**About this exercise:** Every line below that holds the word "qnnpack" counts once; please tally them and give only the total.

Records for this exercise: Begin

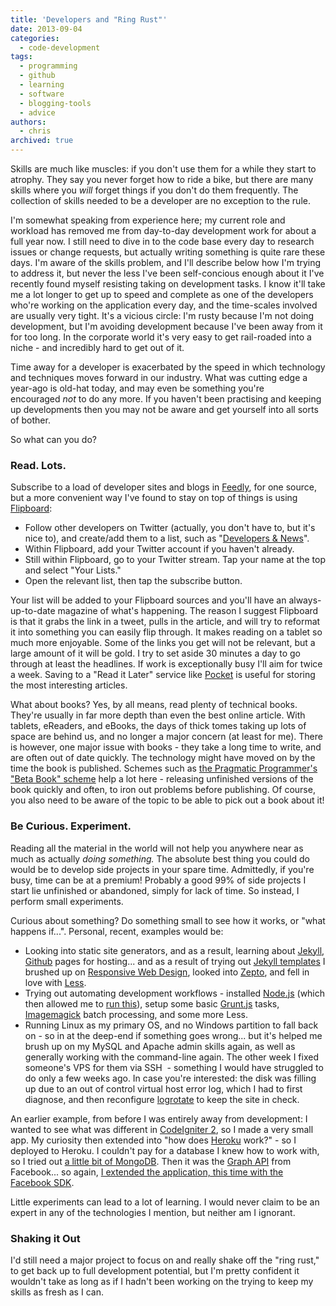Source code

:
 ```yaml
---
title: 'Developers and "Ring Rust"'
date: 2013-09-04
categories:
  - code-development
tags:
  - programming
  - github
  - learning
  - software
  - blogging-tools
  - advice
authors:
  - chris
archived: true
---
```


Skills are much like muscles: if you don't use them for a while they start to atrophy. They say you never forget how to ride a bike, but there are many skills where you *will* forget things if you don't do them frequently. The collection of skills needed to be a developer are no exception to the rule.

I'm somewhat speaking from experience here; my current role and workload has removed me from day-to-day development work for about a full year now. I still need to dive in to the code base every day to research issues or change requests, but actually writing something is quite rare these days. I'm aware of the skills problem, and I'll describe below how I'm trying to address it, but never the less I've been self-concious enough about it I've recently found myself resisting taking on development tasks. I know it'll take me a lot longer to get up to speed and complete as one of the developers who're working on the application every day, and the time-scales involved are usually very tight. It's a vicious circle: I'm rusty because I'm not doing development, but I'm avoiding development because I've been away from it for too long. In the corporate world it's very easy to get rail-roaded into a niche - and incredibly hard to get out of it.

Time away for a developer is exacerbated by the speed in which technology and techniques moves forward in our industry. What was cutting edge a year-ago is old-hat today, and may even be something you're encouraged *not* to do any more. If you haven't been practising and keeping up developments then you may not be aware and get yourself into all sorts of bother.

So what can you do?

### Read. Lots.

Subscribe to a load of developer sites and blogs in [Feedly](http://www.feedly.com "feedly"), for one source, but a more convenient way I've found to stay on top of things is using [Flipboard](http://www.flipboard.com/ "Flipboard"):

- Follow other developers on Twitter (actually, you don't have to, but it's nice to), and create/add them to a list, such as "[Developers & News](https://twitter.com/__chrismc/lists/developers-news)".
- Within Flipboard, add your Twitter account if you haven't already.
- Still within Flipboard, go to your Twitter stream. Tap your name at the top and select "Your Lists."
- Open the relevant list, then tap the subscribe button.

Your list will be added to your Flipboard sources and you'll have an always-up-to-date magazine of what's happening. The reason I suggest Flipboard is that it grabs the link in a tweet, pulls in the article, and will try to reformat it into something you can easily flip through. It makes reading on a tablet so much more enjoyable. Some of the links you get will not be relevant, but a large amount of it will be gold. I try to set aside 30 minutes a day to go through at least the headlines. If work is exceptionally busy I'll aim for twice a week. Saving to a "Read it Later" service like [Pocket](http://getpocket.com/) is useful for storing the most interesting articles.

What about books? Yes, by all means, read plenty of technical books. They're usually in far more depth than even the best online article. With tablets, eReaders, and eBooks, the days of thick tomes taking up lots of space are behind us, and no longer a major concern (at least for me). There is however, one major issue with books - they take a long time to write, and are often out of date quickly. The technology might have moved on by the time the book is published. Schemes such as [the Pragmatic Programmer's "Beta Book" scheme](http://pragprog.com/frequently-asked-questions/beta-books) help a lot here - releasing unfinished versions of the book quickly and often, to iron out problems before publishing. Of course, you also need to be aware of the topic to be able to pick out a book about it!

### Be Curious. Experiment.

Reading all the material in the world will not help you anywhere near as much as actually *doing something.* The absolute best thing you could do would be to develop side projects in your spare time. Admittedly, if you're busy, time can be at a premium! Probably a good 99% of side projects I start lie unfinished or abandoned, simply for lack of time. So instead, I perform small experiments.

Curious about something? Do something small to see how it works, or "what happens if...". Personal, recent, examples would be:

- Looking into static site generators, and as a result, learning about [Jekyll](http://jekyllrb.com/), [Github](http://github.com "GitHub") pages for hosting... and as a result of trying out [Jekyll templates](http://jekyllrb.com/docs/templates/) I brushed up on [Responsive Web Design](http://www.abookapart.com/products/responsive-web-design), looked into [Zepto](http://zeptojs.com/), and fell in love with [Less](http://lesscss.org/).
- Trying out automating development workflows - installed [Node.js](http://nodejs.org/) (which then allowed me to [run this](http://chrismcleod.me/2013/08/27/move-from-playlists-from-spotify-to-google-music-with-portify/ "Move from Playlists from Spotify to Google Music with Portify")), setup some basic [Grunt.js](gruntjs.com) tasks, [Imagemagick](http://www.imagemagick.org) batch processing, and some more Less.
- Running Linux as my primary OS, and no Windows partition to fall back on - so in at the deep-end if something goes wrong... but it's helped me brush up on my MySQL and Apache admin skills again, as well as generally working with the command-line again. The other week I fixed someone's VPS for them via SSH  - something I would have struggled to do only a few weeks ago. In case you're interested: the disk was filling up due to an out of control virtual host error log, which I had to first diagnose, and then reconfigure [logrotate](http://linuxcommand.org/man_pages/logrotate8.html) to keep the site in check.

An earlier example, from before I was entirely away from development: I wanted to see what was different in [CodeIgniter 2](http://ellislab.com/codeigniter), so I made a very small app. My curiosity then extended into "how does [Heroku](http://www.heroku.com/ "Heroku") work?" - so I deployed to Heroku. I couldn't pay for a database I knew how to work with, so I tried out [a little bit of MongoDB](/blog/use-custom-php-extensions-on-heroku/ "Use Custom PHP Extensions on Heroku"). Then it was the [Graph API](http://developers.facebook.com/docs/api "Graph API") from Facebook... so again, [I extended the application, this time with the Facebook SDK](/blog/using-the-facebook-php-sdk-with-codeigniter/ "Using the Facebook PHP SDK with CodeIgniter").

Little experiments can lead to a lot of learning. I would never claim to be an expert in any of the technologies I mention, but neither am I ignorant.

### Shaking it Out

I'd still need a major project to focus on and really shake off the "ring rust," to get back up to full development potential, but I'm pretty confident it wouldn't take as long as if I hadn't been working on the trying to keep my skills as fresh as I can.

Records for this exercise: End
Records for this exercise: Begin

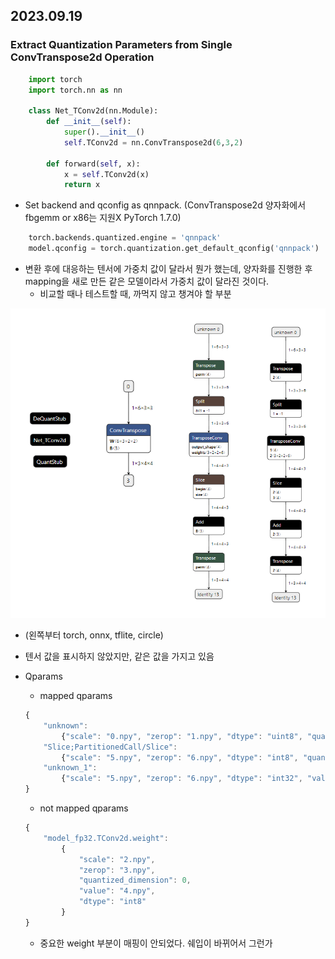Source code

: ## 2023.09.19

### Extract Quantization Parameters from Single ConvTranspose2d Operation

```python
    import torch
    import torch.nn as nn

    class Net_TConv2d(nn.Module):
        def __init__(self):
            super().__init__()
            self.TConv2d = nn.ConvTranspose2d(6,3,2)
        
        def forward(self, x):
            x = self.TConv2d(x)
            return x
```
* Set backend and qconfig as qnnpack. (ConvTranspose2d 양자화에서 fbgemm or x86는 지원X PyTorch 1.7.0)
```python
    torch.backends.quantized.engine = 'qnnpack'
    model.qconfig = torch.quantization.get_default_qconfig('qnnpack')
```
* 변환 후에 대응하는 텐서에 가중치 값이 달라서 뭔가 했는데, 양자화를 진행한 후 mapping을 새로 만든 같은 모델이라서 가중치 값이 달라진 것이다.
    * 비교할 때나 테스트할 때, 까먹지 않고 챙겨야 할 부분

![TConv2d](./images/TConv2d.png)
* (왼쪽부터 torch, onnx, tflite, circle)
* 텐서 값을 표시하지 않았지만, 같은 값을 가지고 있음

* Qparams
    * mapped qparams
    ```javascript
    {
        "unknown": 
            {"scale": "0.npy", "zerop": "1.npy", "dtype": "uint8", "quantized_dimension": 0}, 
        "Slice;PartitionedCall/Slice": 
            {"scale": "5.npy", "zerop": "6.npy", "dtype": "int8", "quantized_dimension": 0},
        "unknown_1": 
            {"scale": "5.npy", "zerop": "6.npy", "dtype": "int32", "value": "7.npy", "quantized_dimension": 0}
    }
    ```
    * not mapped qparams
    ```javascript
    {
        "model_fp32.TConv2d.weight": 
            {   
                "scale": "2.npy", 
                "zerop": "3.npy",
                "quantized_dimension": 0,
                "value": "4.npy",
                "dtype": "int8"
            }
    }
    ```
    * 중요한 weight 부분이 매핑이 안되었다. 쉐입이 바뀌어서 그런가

Records for this exercise: End

**Response to the exercise:** 3